An obvious candidate for such a signal, surprisingly neglected in research so far, is somatosensory input which is clearly very different between passive action observation and action execution. Neurons in area F5, where mirror neurons were discovered, have been shown to receive significant somatosensory input. We suggest to investigate the somatosensory properties of the mirror neuron system (MNS). In particular, we are interested whether facilitation and suppression mirror neurons discovered in our lab show different somatosensory properties. We will test responses of mirror neurons to natural tactile and proprioceptive stimulation. In addition, we will investigate whether response evoked in the MNS by electrical nerve stimulation attenuates/gated during action observation.

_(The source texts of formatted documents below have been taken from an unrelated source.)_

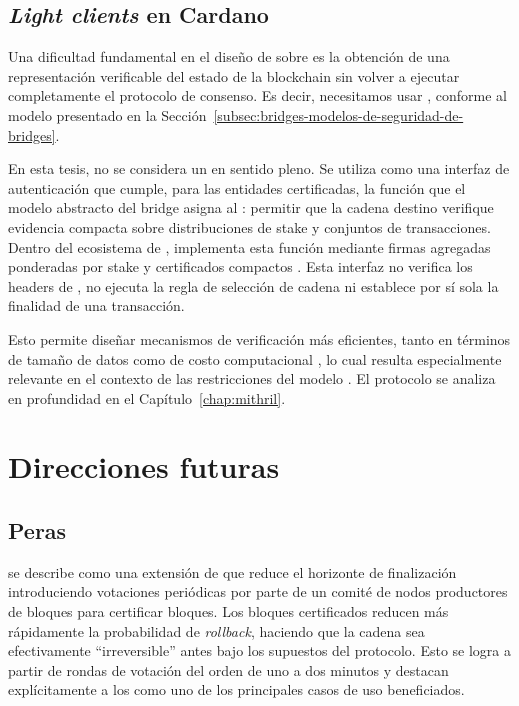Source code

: \subsection{\textit{Light clients} en Cardano}
\label{subsec:motivation-light-clients-en-cardano}

Una dificultad fundamental en el diseño de \Bridges sobre \Cardano es la obtención de una representación verificable del estado de la blockchain sin volver a ejecutar completamente el protocolo de consenso. Es decir, necesitamos usar \LightClients, conforme al modelo presentado en la Sección~\ref{subsec:bridges-modelos-de-seguridad-de-bridges}.

En esta tesis, \Mithril no se considera un \LightClient en sentido pleno. Se utiliza como una interfaz de autenticación que cumple, para las entidades certificadas, la función que el modelo abstracto del bridge asigna al \LightClient: permitir que la cadena destino verifique evidencia compacta sobre distribuciones de stake y conjuntos de transacciones. Dentro del ecosistema de \Cardano, \Mithril implementa esta función mediante firmas agregadas ponderadas por stake y certificados compactos \cite{cryptoeprint:2021/916}. Esta interfaz no verifica los headers de \Praos, no ejecuta la regla de selección de cadena ni establece por sí sola la finalidad de una transacción.

Esto permite diseñar mecanismos de verificación más eficientes, tanto en términos de tamaño de datos como de costo computacional \Onchain, lo cual resulta especialmente relevante en el contexto de las restricciones del modelo \eUTxO. El protocolo \Mithril se analiza en profundidad en el Capítulo~\ref{chap:mithril}.

\section{Direcciones futuras}
\label{sec:motivation-direcciones-futuras}

\subsection{Peras}
\label{subsec:motivation-peras}

\Peras se describe como una extensión de \Praos que reduce el horizonte de finalización introduciendo votaciones periódicas por parte de un comité de nodos productores de bloques para certificar bloques. Los bloques certificados reducen más rápidamente la probabilidad de \textit{rollback}, haciendo que la cadena sea efectivamente ``irreversible'' antes bajo los supuestos del protocolo. Esto se logra a partir de rondas de votación del orden de uno a dos minutos y destacan explícitamente a los \Bridges como uno de los principales casos de uso beneficiados.

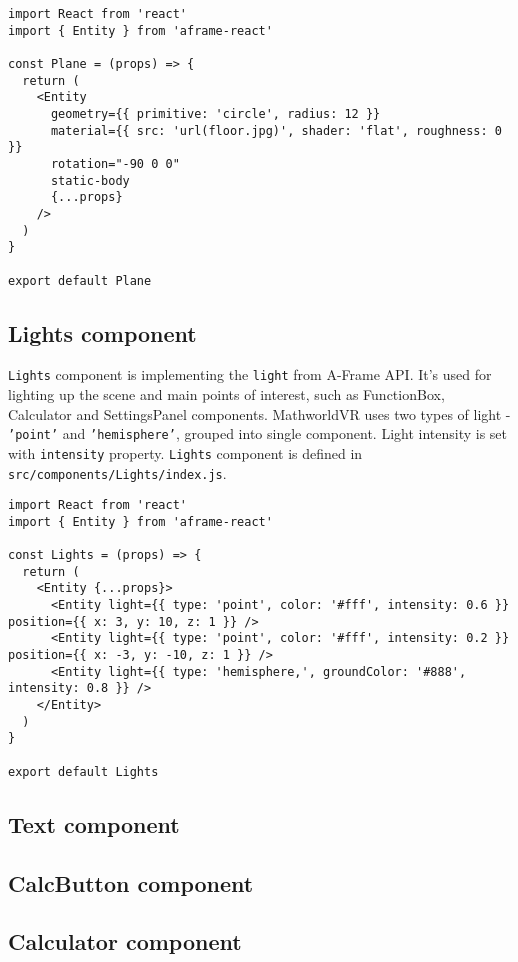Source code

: \begin{lstlisting}[caption={\textsl{Plane} component code.},captionpos=b]
import React from 'react'
import { Entity } from 'aframe-react'

const Plane = (props) => {
  return (
    <Entity
      geometry={{ primitive: 'circle', radius: 12 }}
      material={{ src: 'url(floor.jpg)', shader: 'flat', roughness: 0 }}
      rotation="-90 0 0"
      static-body
      {...props}
    />
  )
}

export default Plane
\end{lstlisting}

\subsection{Lights component}
\texttt{Lights} component is implementing the \texttt{light} from A-Frame API. It's used for lighting up the scene and main points of interest, such as FunctionBox, Calculator and SettingsPanel components. MathworldVR uses two types of light - \texttt{'point'} and \texttt{'hemisphere'}, grouped into single component. Light intensity is set with \texttt{intensity} property. \texttt{Lights} component is defined in \texttt{src/components/Lights/index.js}.

\begin{lstlisting}[caption={\textsl{Lights} component code.},captionpos=b]
import React from 'react'
import { Entity } from 'aframe-react'

const Lights = (props) => {
  return (
    <Entity {...props}>
      <Entity light={{ type: 'point', color: '#fff', intensity: 0.6 }} position={{ x: 3, y: 10, z: 1 }} />
      <Entity light={{ type: 'point', color: '#fff', intensity: 0.2 }} position={{ x: -3, y: -10, z: 1 }} />
      <Entity light={{ type: 'hemisphere,', groundColor: '#888', intensity: 0.8 }} />
    </Entity>
  )
}

export default Lights
\end{lstlisting}

\subsection{Text component}

\subsection{CalcButton component}

\subsection{Calculator component}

In classical studies of the MNS, subjects just passively observe the actors' movements. In real life, it is quite often an active observation. While we execute an action we simultaneously observe a similar action, e.g. in a shared motor task. Here action observation happens in the presence of somatosensory input, which resembles somatosensory input of an actor. What happens to the MNS simultaneously driven by action execution and action observation? To answer this question we will combine invasive neurophysiological investigation of non-human primates with non-invasive transcranial magnetic stimulation (TMS) studies of human volunteers.

The first impact of the research outlined in this proposal is a basic science impact. Mirror neurons attracted significant amount of public attention and many far reaching claims about their role in explaining how "brain works" have been done. Many of those claims cannot be supported by solid experimental evidences addressing basic properties of mirror neurons. Our laboratory attempts to fill this void by investigating input and output properties of mirror neurons and connectivity within the mirror neuron system. Our findings will promote understanding of the mirror neuron system on the level of single neurons and local field potentials. By combining electrophysiological studies in non-human primates and transcranial magnetic stimulation studies in healthy human volunteers using analogous experimental setups we attempt to bridge the gap between animal and human studies of the mirror neurons system.

Secondly, by communicating our findings to as large an audience as possible, we hope to reach experts in sport science and therapy, motor learning, movement disorders and movement rehabilitation. Movement rehabilitation therapies such as for example after stroke, have already been looking into possibility to use movement observation, ie mirror neuron activity, to improve an outcome. Such attempts might be extended and improved by a better understanding of what the mirror neuron system, which is active during both movement execution and observation, can contribute to rehabilitation. It is potentially more bnefitial to the patients to use a combination of (a) movement therapy, (b) movement observation and (c) attempted or performed movements plus simultaneous observation of movements; with the latter being one of the main aims of the proposed project.